━━━ GIVEN DATA
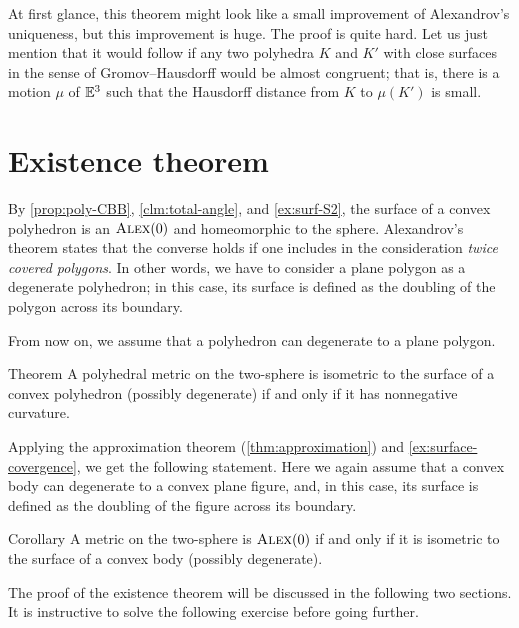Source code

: At first glance, this theorem might look like a small improvement of Alexandrov's uniqueness,
but this improvement is huge.
The proof is quite hard.
Let us just mention that it would follow if any two polyhedra $K$ and $K'$  with close surfaces in the sense of Gromov--Hausdorff would be almost congruent;
that is, there is a motion $\mu$ of $\mathbb{E}^3$ such that the Hausdorff distance from $K$ to $\mu(K')$ is small.


\section{Existence theorem}

By \ref{prop:poly-CBB}, \ref{clm:total-angle}, and \ref{ex:surf-S2}, the surface of a convex polyhedron is an $\textsc{Alex}(0)$ and homeomorphic to the sphere.
Alexandrov's theorem states that the converse holds if one includes in the consideration \textit{twice covered polygons}.
In other words, we have to consider a plane polygon as a degenerate polyhedron;
in this case, its surface is defined as the doubling of the polygon across its boundary.

From now on, we assume that a polyhedron can degenerate to a plane polygon.

\begin{thm}{Theorem}\label{thm:alexandrov-first}
A polyhedral metric on the two-sphere is isometric to the surface of a convex polyhedron (possibly degenerate) if and only if it has nonnegative curvature.

\end{thm}

Applying the approximation theorem (\ref{thm:approximation}) and \ref{ex:surface-covergence}, we get the following statement.
Here we again assume that a convex body can degenerate to a convex plane figure,
and, in this case, its surface is defined as the doubling of the figure across its boundary.

\begin{thm}{Corollary}\label{cor:Alex0-convex}
A metric on the two-sphere is $\textsc{Alex}(0)$ if and only if it is isometric to the surface of a convex body (possibly degenerate).

\end{thm}

The proof of the existence theorem will be discussed in the following two sections.
It is instructive to solve the following exercise before going further.


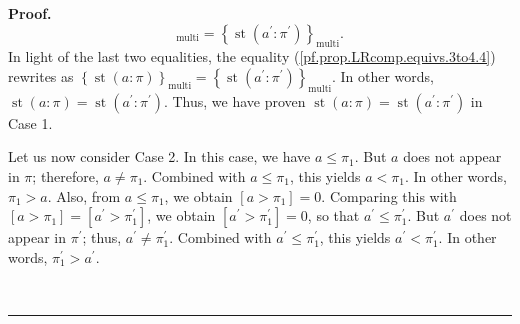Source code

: \documentclass[numbers=enddot,12pt,final,onecolumn,notitlepage]{scrartcl}%
\theoremstyle{definition}
\newenvironment{proof}[1][Proof]{\noindent\textbf{#1.} }{\ \rule{0.5em}{0.5em}}
\newenvironment{verlong}{}{}
\begin{document}
\begin{verlong}
\begin{proof}
\[_{\operatorname*{multi}}=\left\{  \operatorname*{st}\left(  a^{\prime}%
:\pi^{\prime}\right)  \right\}  _{\operatorname*{multi}}.
\]
In light of the last two equalities, the equality
(\ref{pf.prop.LRcomp.equivs.3to4.4}) rewrites as $\left\{  \operatorname*{st}%
\left(  a:\pi\right)  \right\}  _{\operatorname*{multi}}=\left\{
\operatorname*{st}\left(  a^{\prime}:\pi^{\prime}\right)  \right\}
_{\operatorname*{multi}}$. In other words, $\operatorname*{st}\left(
a:\pi\right)  =\operatorname*{st}\left(  a^{\prime}:\pi^{\prime}\right)  $.
Thus, we have proven $\operatorname*{st}\left(  a:\pi\right)
=\operatorname*{st}\left(  a^{\prime}:\pi^{\prime}\right)  $ in Case 1.

Let us now consider Case 2. In this case, we have $a\leq\pi_{1}$. But $a$ does
not appear in $\pi$; therefore, $a\neq\pi_{1}$. Combined with $a\leq\pi_{1}$,
this yields $a<\pi_{1}$. In other words, $\pi_{1}>a$. Also, from $a\leq\pi
_{1}$, we obtain $\left[  a>\pi_{1}\right]  =0$. Comparing this with $\left[
a>\pi_{1}\right]  =\left[  a^{\prime}>\pi_{1}^{\prime}\right]  $, we obtain
$\left[  a^{\prime}>\pi_{1}^{\prime}\right]  =0$, so that $a^{\prime}\leq
\pi_{1}^{\prime}$. But $a^{\prime}$ does not appear in $\pi^{\prime}$; thus,
$a^{\prime}\neq\pi_{1}^{\prime}$. Combined with $a^{\prime}\leq\pi_{1}%
^{\prime}$, this yields $a^{\prime}<\pi_{1}^{\prime}$. In other words,
$\pi_{1}^{\prime}>a^{\prime}$.


\end{proof}
\end{verlong}
\end{document}
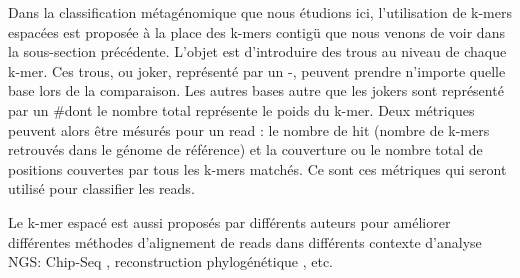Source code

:Dans la classification métagénomique que nous étudions ici, l'utilisation de k-mers espacées est proposée à la place des k-mers contigü que nous venons de voir dans la sous-section précédente.
L'objet est d'introduire des trous au niveau de chaque k-mer. Ces trous, ou joker, représenté par un \og-\fg, peuvent prendre n'importe quelle base lors de la comparaison. Les autres bases autre que les jokers sont représenté par un \og\#\fg dont le nombre total représente le poids du k-mer.
Deux métriques peuvent alors être mésurés pour un read : le nombre de hit (nombre de k-mers retrouvés dans le génome de référence) et la couverture ou le nombre total de positions couvertes par tous les k-mers matchés. Ce sont ces métriques qui seront utilisé pour classifier les reads.

Le k-mer espacé est aussi proposés par différents auteurs pour améliorer différentes méthodes d'alignement de reads dans différents contexte d'analyse NGS: Chip-Seq \cite{Ghandi2014}, reconstruction phylogénétique \cite{Leimeister2014}, etc.

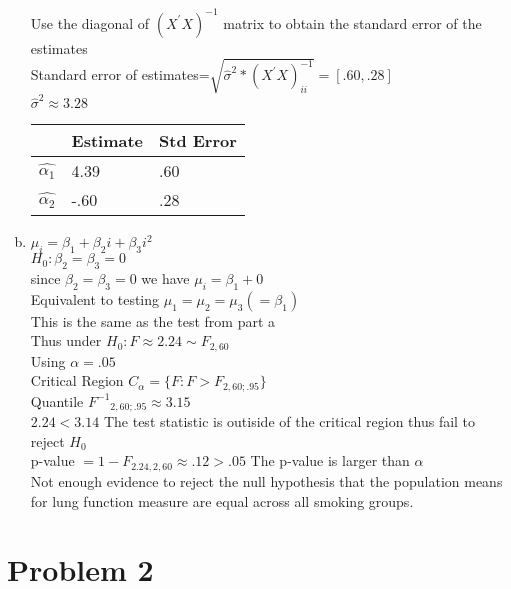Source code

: \documentclass{article}
\begin{document}
\begin{flushleft}
\begin{enumerate}[(a)]
Use the diagonal of $(X^{'}X)^{-1}$ matrix to obtain the standard error of the estimates\\

Standard error of estimates=$\sqrt{\hat{\sigma}^2*(X^{'}X)^{-1}_{ii}}=[.60,.28]$\\

$\hat{\sigma}^2\approx 3.28$\\

\begin{tabular}{l l l}
	\hline
	& Estimate & Std Error\\
	\hline
	$\hat{\alpha_1}$ & 4.39 & .60 \\
	$\hat{\alpha_2}$ & -.60 & .28 \\
	\hline
\end{tabular}

\item
$\mu_i=\beta_1+\beta_2i+\beta_3i^2$\\

$H_0:\beta_2=\beta_3=0$\\

since $\beta_2=\beta_3=0$ we have $\mu_i=\beta_1+ 0$\\

Equivalent to testing $\mu_1=\mu_2=\mu_3 (=\beta_1)$\\

This is the same as the test from part a\\

Thus under $H_0: F \approx 2.24\sim F_{2,60}$\\

Using $\alpha=.05$\\

Critical Region $C_{\alpha}=\{F:F>F_{2,60;.95}\}$\\

Quantile ${F^{-1}}_{2,60;.95} \approx 3.15$\\

$2.24<3.14$ The test statistic is outiside of the critical region thus fail to reject $H_0$\\

p-value $= 1-F_{2.24,2,60}\approx .12>.05$ The p-value is larger than $\alpha$\\

Not enough evidence to reject the null hypothesis that the population means for lung function measure are equal across all smoking groups.
\end{enumerate}


\section*{Problem 2}
	

\end{flushleft}
\end{document}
━━━━━━
▶ [DIRECTIONS]:
Exactness is what counts here: copy each entry as given and omit its pictures.

▶ [RESULT]:
Source code

: At first glance, this theorem might look like a small improvement of Alexandrov's uniqueness,
but this improvement is huge.
The proof is quite hard.
Let us just mention that it would follow if any two polyhedra $K$ and $K'$  with close surfaces in the sense of Gromov--Hausdorff would be almost congruent;
that is, there is a motion $\mu$ of $\mathbb{E}^3$ such that the Hausdorff distance from $K$ to $\mu(K')$ is small.


\section{Existence theorem}

By \ref{prop:poly-CBB}, \ref{clm:total-angle}, and \ref{ex:surf-S2}, the surface of a convex polyhedron is an $\textsc{Alex}(0)$ and homeomorphic to the sphere.
Alexandrov's theorem states that the converse holds if one includes in the consideration \textit{twice covered polygons}.
In other words, we have to consider a plane polygon as a degenerate polyhedron;
in this case, its surface is defined as the doubling of the polygon across its boundary.

From now on, we assume that a polyhedron can degenerate to a plane polygon.

\begin{thm}{Theorem}\label{thm:alexandrov-first}
A polyhedral metric on the two-sphere is isometric to the surface of a convex polyhedron (possibly degenerate) if and only if it has nonnegative curvature.

\end{thm}

Applying the approximation theorem (\ref{thm:approximation}) and \ref{ex:surface-covergence}, we get the following statement.
Here we again assume that a convex body can degenerate to a convex plane figure,
and, in this case, its surface is defined as the doubling of the figure across its boundary.

\begin{thm}{Corollary}\label{cor:Alex0-convex}
A metric on the two-sphere is $\textsc{Alex}(0)$ if and only if it is isometric to the surface of a convex body (possibly degenerate).

\end{thm}

The proof of the existence theorem will be discussed in the following two sections.
It is instructive to solve the following exercise before going further.


Source code

: \documentclass[numbers=enddot,12pt,final,onecolumn,notitlepage]{scrartcl}%
\theoremstyle{definition}
\newenvironment{proof}[1][Proof]{\noindent\textbf{#1.} }{\ \rule{0.5em}{0.5em}}
\newenvironment{verlong}{}{}
\begin{document}
\begin{verlong}
\begin{proof}
\[_{\operatorname*{multi}}=\left\{  \operatorname*{st}\left(  a^{\prime}%
:\pi^{\prime}\right)  \right\}  _{\operatorname*{multi}}.
\]
In light of the last two equalities, the equality
(\ref{pf.prop.LRcomp.equivs.3to4.4}) rewrites as $\left\{  \operatorname*{st}%
\left(  a:\pi\right)  \right\}  _{\operatorname*{multi}}=\left\{
\operatorname*{st}\left(  a^{\prime}:\pi^{\prime}\right)  \right\}
_{\operatorname*{multi}}$. In other words, $\operatorname*{st}\left(
a:\pi\right)  =\operatorname*{st}\left(  a^{\prime}:\pi^{\prime}\right)  $.
Thus, we have proven $\operatorname*{st}\left(  a:\pi\right)
=\operatorname*{st}\left(  a^{\prime}:\pi^{\prime}\right)  $ in Case 1.

Let us now consider Case 2. In this case, we have $a\leq\pi_{1}$. But $a$ does
not appear in $\pi$; therefore, $a\neq\pi_{1}$. Combined with $a\leq\pi_{1}$,
this yields $a<\pi_{1}$. In other words, $\pi_{1}>a$. Also, from $a\leq\pi
_{1}$, we obtain $\left[  a>\pi_{1}\right]  =0$. Comparing this with $\left[
a>\pi_{1}\right]  =\left[  a^{\prime}>\pi_{1}^{\prime}\right]  $, we obtain
$\left[  a^{\prime}>\pi_{1}^{\prime}\right]  =0$, so that $a^{\prime}\leq
\pi_{1}^{\prime}$. But $a^{\prime}$ does not appear in $\pi^{\prime}$; thus,
$a^{\prime}\neq\pi_{1}^{\prime}$. Combined with $a^{\prime}\leq\pi_{1}%
^{\prime}$, this yields $a^{\prime}<\pi_{1}^{\prime}$. In other words,
$\pi_{1}^{\prime}>a^{\prime}$.


\end{proof}
\end{verlong}
\end{document}
Source code

:Dans la classification métagénomique que nous étudions ici, l'utilisation de k-mers espacées est proposée à la place des k-mers contigü que nous venons de voir dans la sous-section précédente.
L'objet est d'introduire des trous au niveau de chaque k-mer. Ces trous, ou joker, représenté par un \og-\fg, peuvent prendre n'importe quelle base lors de la comparaison. Les autres bases autre que les jokers sont représenté par un \og\#\fg dont le nombre total représente le poids du k-mer.
Deux métriques peuvent alors être mésurés pour un read : le nombre de hit (nombre de k-mers retrouvés dans le génome de référence) et la couverture ou le nombre total de positions couvertes par tous les k-mers matchés. Ce sont ces métriques qui seront utilisé pour classifier les reads.

Le k-mer espacé est aussi proposés par différents auteurs pour améliorer différentes méthodes d'alignement de reads dans différents contexte d'analyse NGS: Chip-Seq \cite{Ghandi2014}, reconstruction phylogénétique \cite{Leimeister2014}, etc.

Source code

: \documentclass{article}
\begin{document}
\begin{flushleft}
\begin{enumerate}[(a)]
Use the diagonal of $(X^{'}X)^{-1}$ matrix to obtain the standard error of the estimates\\

Standard error of estimates=$\sqrt{\hat{\sigma}^2*(X^{'}X)^{-1}_{ii}}=[.60,.28]$\\

$\hat{\sigma}^2\approx 3.28$\\

\begin{tabular}{l l l}
	\hline
	& Estimate & Std Error\\
	\hline
	$\hat{\alpha_1}$ & 4.39 & .60 \\
	$\hat{\alpha_2}$ & -.60 & .28 \\
	\hline
\end{tabular}

\item
$\mu_i=\beta_1+\beta_2i+\beta_3i^2$\\

$H_0:\beta_2=\beta_3=0$\\

since $\beta_2=\beta_3=0$ we have $\mu_i=\beta_1+ 0$\\

Equivalent to testing $\mu_1=\mu_2=\mu_3 (=\beta_1)$\\

This is the same as the test from part a\\

Thus under $H_0: F \approx 2.24\sim F_{2,60}$\\

Using $\alpha=.05$\\

Critical Region $C_{\alpha}=\{F:F>F_{2,60;.95}\}$\\

Quantile ${F^{-1}}_{2,60;.95} \approx 3.15$\\

$2.24<3.14$ The test statistic is outiside of the critical region thus fail to reject $H_0$\\

p-value $= 1-F_{2.24,2,60}\approx .12>.05$ The p-value is larger than $\alpha$\\

Not enough evidence to reject the null hypothesis that the population means for lung function measure are equal across all smoking groups.
\end{enumerate}


\section*{Problem 2}
	

\end{flushleft}
\end{document}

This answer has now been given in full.